Every NBA squad has a need to address this summer. Some examples include a pass-first point guard for Sacramento, a center who doesn’t bowl or dance for Philadelphia, and a psychiatrist for the Lakers. The NBA Draft is a chance to fill those holes on the court or in the head of Dwight Howard for a cheap price.
And with everyone and their moms composing a mock draft lately, I decided to join in on the fun.
I conducted extensive research before publishing my mock draft, trust me, though it only addresses teams in the NBA lottery. What’s the point of venturing any further? My adroit analysis tells me that draft picks outside the lottery are essentially worthless. Right, San Antonio?
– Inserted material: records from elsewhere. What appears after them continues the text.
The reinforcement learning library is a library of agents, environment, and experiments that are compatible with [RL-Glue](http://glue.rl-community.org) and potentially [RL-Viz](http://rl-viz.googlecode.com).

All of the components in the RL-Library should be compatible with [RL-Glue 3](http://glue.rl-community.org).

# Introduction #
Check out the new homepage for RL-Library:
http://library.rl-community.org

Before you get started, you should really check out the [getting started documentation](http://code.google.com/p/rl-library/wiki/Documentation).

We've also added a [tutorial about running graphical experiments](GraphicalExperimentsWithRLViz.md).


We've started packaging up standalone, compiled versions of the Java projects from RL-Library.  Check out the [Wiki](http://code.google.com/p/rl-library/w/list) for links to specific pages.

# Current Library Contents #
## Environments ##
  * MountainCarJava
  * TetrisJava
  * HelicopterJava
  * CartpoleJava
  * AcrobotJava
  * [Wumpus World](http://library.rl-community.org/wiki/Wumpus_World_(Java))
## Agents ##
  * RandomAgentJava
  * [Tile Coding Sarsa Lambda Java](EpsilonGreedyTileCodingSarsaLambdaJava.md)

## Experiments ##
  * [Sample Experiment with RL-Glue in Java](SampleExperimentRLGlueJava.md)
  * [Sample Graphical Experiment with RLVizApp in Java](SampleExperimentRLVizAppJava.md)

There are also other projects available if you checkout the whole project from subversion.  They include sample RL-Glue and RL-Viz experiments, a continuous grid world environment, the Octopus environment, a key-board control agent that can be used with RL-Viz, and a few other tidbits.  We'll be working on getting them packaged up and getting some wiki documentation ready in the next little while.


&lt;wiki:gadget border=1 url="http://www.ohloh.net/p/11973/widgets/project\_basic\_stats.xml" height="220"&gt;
With that in mind, here are my expert 14 picks:
1. Cleveland Cavaliers– Alex Len (Maryland – 7’1″ 225 – Center)
Cleveland’s reaching in the draft gets more weird every year, but it will prepare them for their biggest reach of all time next summer (though that will happen in free agency).
2. Orlando Magic – Dario Saric – (Croatia – 6’10” 223 – Power Forward)
He has that Fran Vazquez potential.
3. Washington Wizards – Jeff Withey (Kansas – 7’0″ 222 – Center)
Withey teaming up with Jan Vesely to create the most terrifying frontcourt in NBA history, at least in the nightmares of every Wizards fan, is too good to pass up. This pick is a no-brainer.
4. Charlotte Bobcats – Giannis Antetokounmpo (Greece – 6’9″ 215 – Small Forward)
“He has the name of a winner” – Michael Jordan, probably.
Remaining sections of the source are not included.